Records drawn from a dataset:
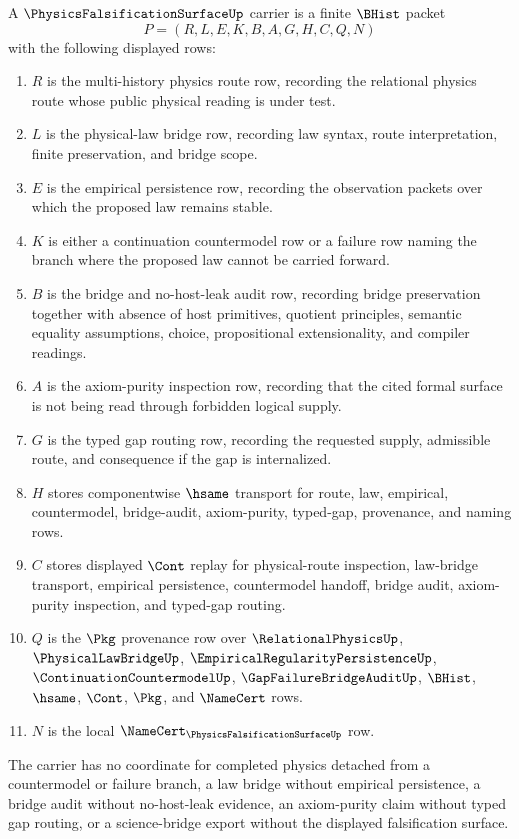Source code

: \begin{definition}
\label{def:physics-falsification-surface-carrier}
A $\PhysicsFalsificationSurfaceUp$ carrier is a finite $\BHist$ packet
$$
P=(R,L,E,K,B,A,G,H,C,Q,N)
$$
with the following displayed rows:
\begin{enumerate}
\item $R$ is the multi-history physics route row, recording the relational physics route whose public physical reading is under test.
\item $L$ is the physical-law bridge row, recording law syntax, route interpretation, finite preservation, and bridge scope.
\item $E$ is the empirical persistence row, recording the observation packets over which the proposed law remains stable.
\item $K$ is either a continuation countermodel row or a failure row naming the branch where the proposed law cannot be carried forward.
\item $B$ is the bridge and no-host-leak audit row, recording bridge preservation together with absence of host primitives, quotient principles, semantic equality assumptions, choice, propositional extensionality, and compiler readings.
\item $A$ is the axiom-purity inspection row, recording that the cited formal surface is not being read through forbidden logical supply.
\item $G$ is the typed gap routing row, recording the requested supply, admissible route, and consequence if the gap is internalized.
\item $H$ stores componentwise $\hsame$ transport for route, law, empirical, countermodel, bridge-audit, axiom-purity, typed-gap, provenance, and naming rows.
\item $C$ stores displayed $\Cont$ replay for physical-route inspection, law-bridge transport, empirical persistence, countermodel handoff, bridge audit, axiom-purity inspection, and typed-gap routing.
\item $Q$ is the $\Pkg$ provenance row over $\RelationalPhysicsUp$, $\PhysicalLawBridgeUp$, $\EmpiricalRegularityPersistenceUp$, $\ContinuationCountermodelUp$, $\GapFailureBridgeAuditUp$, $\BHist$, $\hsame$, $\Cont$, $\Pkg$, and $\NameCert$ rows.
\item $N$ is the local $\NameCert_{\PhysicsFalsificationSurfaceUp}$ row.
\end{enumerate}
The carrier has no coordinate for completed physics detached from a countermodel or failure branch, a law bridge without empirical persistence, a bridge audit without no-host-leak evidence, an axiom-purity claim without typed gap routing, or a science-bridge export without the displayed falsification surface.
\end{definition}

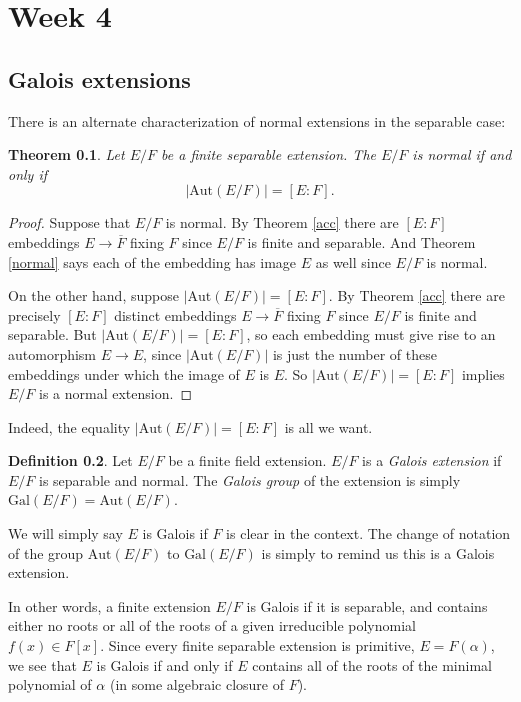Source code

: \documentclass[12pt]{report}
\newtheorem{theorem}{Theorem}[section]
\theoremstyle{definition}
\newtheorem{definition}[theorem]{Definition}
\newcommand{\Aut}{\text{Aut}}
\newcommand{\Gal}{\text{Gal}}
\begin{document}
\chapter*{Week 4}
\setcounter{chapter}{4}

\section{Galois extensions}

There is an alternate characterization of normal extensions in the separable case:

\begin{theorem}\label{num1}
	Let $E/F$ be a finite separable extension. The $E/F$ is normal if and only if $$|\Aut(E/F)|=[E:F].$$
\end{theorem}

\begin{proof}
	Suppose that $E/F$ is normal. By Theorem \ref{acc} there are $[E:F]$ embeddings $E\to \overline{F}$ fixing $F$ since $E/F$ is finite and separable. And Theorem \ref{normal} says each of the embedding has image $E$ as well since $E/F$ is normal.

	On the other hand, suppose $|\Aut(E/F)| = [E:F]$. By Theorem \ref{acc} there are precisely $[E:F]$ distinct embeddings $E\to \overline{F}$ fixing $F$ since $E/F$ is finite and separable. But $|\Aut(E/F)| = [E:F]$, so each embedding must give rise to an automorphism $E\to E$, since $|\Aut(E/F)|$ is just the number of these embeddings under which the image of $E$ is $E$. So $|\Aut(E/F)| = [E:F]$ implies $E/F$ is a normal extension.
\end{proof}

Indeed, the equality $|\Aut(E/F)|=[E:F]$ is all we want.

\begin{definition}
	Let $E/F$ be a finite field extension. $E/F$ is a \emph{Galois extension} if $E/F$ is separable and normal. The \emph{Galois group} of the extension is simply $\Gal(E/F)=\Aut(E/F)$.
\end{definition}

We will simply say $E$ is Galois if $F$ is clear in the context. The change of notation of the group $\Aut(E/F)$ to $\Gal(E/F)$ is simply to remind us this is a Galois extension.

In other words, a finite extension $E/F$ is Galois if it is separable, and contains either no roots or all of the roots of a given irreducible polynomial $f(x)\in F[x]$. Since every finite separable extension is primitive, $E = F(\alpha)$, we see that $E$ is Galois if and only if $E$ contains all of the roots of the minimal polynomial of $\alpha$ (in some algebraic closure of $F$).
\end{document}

## Try it
Only the records, copied exactly and free of pictures, belong in the answer.

## Written solution
Source code

: \begin{definition}
\label{def:physics-falsification-surface-carrier}
A $\PhysicsFalsificationSurfaceUp$ carrier is a finite $\BHist$ packet
$$
P=(R,L,E,K,B,A,G,H,C,Q,N)
$$
with the following displayed rows:
\begin{enumerate}
\item $R$ is the multi-history physics route row, recording the relational physics route whose public physical reading is under test.
\item $L$ is the physical-law bridge row, recording law syntax, route interpretation, finite preservation, and bridge scope.
\item $E$ is the empirical persistence row, recording the observation packets over which the proposed law remains stable.
\item $K$ is either a continuation countermodel row or a failure row naming the branch where the proposed law cannot be carried forward.
\item $B$ is the bridge and no-host-leak audit row, recording bridge preservation together with absence of host primitives, quotient principles, semantic equality assumptions, choice, propositional extensionality, and compiler readings.
\item $A$ is the axiom-purity inspection row, recording that the cited formal surface is not being read through forbidden logical supply.
\item $G$ is the typed gap routing row, recording the requested supply, admissible route, and consequence if the gap is internalized.
\item $H$ stores componentwise $\hsame$ transport for route, law, empirical, countermodel, bridge-audit, axiom-purity, typed-gap, provenance, and naming rows.
\item $C$ stores displayed $\Cont$ replay for physical-route inspection, law-bridge transport, empirical persistence, countermodel handoff, bridge audit, axiom-purity inspection, and typed-gap routing.
\item $Q$ is the $\Pkg$ provenance row over $\RelationalPhysicsUp$, $\PhysicalLawBridgeUp$, $\EmpiricalRegularityPersistenceUp$, $\ContinuationCountermodelUp$, $\GapFailureBridgeAuditUp$, $\BHist$, $\hsame$, $\Cont$, $\Pkg$, and $\NameCert$ rows.
\item $N$ is the local $\NameCert_{\PhysicsFalsificationSurfaceUp}$ row.
\end{enumerate}
The carrier has no coordinate for completed physics detached from a countermodel or failure branch, a law bridge without empirical persistence, a bridge audit without no-host-leak evidence, an axiom-purity claim without typed gap routing, or a science-bridge export without the displayed falsification surface.
\end{definition}

Source code

: \documentclass[12pt]{report}
\newtheorem{theorem}{Theorem}[section]
\theoremstyle{definition}
\newtheorem{definition}[theorem]{Definition}
\newcommand{\Aut}{\text{Aut}}
\newcommand{\Gal}{\text{Gal}}
\begin{document}
\chapter*{Week 4}
\setcounter{chapter}{4}

\section{Galois extensions}

There is an alternate characterization of normal extensions in the separable case:

\begin{theorem}\label{num1}
	Let $E/F$ be a finite separable extension. The $E/F$ is normal if and only if $$|\Aut(E/F)|=[E:F].$$
\end{theorem}

\begin{proof}
	Suppose that $E/F$ is normal. By Theorem \ref{acc} there are $[E:F]$ embeddings $E\to \overline{F}$ fixing $F$ since $E/F$ is finite and separable. And Theorem \ref{normal} says each of the embedding has image $E$ as well since $E/F$ is normal.

	On the other hand, suppose $|\Aut(E/F)| = [E:F]$. By Theorem \ref{acc} there are precisely $[E:F]$ distinct embeddings $E\to \overline{F}$ fixing $F$ since $E/F$ is finite and separable. But $|\Aut(E/F)| = [E:F]$, so each embedding must give rise to an automorphism $E\to E$, since $|\Aut(E/F)|$ is just the number of these embeddings under which the image of $E$ is $E$. So $|\Aut(E/F)| = [E:F]$ implies $E/F$ is a normal extension.
\end{proof}

Indeed, the equality $|\Aut(E/F)|=[E:F]$ is all we want.

\begin{definition}
	Let $E/F$ be a finite field extension. $E/F$ is a \emph{Galois extension} if $E/F$ is separable and normal. The \emph{Galois group} of the extension is simply $\Gal(E/F)=\Aut(E/F)$.
\end{definition}

We will simply say $E$ is Galois if $F$ is clear in the context. The change of notation of the group $\Aut(E/F)$ to $\Gal(E/F)$ is simply to remind us this is a Galois extension.

In other words, a finite extension $E/F$ is Galois if it is separable, and contains either no roots or all of the roots of a given irreducible polynomial $f(x)\in F[x]$. Since every finite separable extension is primitive, $E = F(\alpha)$, we see that $E$ is Galois if and only if $E$ contains all of the roots of the minimal polynomial of $\alpha$ (in some algebraic closure of $F$).
\end{document}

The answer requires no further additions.